If you are a user of Adobe Flash, be sure to apply the latest security update if you want to avoid becoming part of an in-the-wild attack exploiting a vulnerability which currently seems to be exploiting users of Internet Explorer on the Windows platform only. Adobe has, however, issued an emergency security patch for Android, Linux and Mac users as well as those with Windows which kind of suggests it could be indicative of a wider problem with the software.
Adobe is recommending that any users of Flash Player v11.2.202.233 and earlier for Windows, Mac and Linux should update to v11.2.202.235 and Android 4.x users of v11.1.115.7 and earlier should update to 11.1.115.8, Android 3.x users of 11.1.111.8 should move to 11.1.111.9 while those users with the Google Chrome installed Flash Player need do nothing as the update will have been applied automatically.
The Adobe Security Bulletin (APSB12-09) is determined as being critical, with the object confusion vulnerability (CVE-2012-0779) being actively exploited in the wild as I write. The exploit will arrive in the form of an email with attachment, and infection can only occur if the user clicks on that attached file to execute it. Once again, it's a message to all those who have itchy link-clicking fingers not to blindly think everything you get sent in the mail is OK to look at.

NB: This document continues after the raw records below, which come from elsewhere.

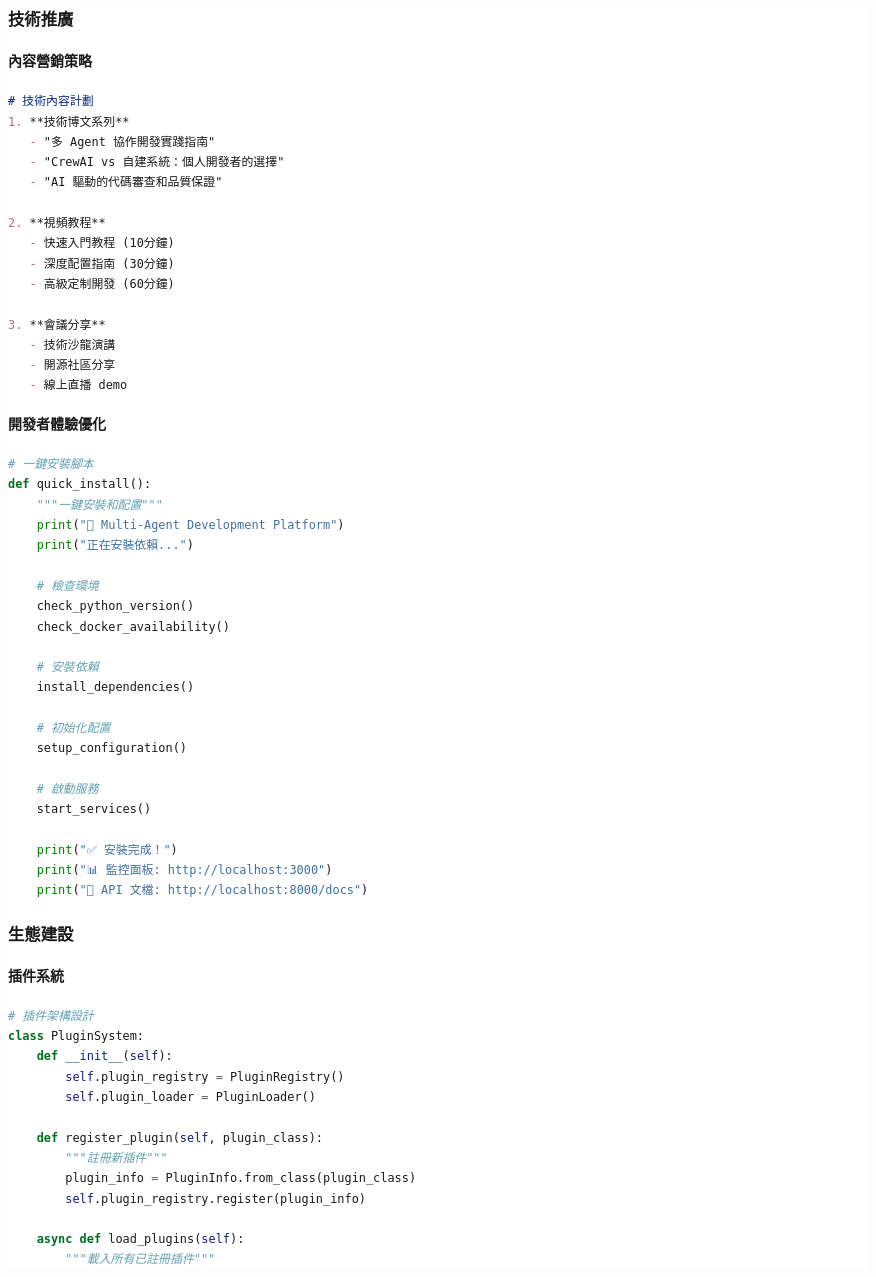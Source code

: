 ### 技術推廣

#### 內容營銷策略
```markdown
# 技術內容計劃
1. **技術博文系列**
   - "多 Agent 協作開發實踐指南"
   - "CrewAI vs 自建系統：個人開發者的選擇"
   - "AI 驅動的代碼審查和品質保證"

2. **視頻教程**
   - 快速入門教程 (10分鐘)
   - 深度配置指南 (30分鐘)
   - 高級定制開發 (60分鐘)

3. **會議分享**
   - 技術沙龍演講
   - 開源社區分享
   - 線上直播 demo
```

#### 開發者體驗優化
```python
# 一鍵安裝腳本
def quick_install():
    """一鍵安裝和配置"""
    print("🚀 Multi-Agent Development Platform")
    print("正在安裝依賴...")
    
    # 檢查環境
    check_python_version()
    check_docker_availability()
    
    # 安裝依賴
    install_dependencies()
    
    # 初始化配置
    setup_configuration()
    
    # 啟動服務
    start_services()
    
    print("✅ 安裝完成！")
    print("📊 監控面板: http://localhost:3000")
    print("🤖 API 文檔: http://localhost:8000/docs")
```

### 生態建設

#### 插件系統
```python
# 插件架構設計
class PluginSystem:
    def __init__(self):
        self.plugin_registry = PluginRegistry()
        self.plugin_loader = PluginLoader()
        
    def register_plugin(self, plugin_class):
        """註冊新插件"""
        plugin_info = PluginInfo.from_class(plugin_class)
        self.plugin_registry.register(plugin_info)
        
    async def load_plugins(self):
        """載入所有已註冊插件"""
```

Windows users who opted in to the recently introduced silent update feature will have been protected by the security update as soon as it was made available and need do nothing further in order to protect all web browser clients installed on their system.
Adobe advise users who are confused about which version of Flash they are currently running to access the 'About Flash Player' page or right-click on any content running in Flash Player and select "About Adobe (or Macromedia) Flash Player" from the menu. A check which will have to be applied for every browser you have installed if you have not applied that silent update feature on Windows.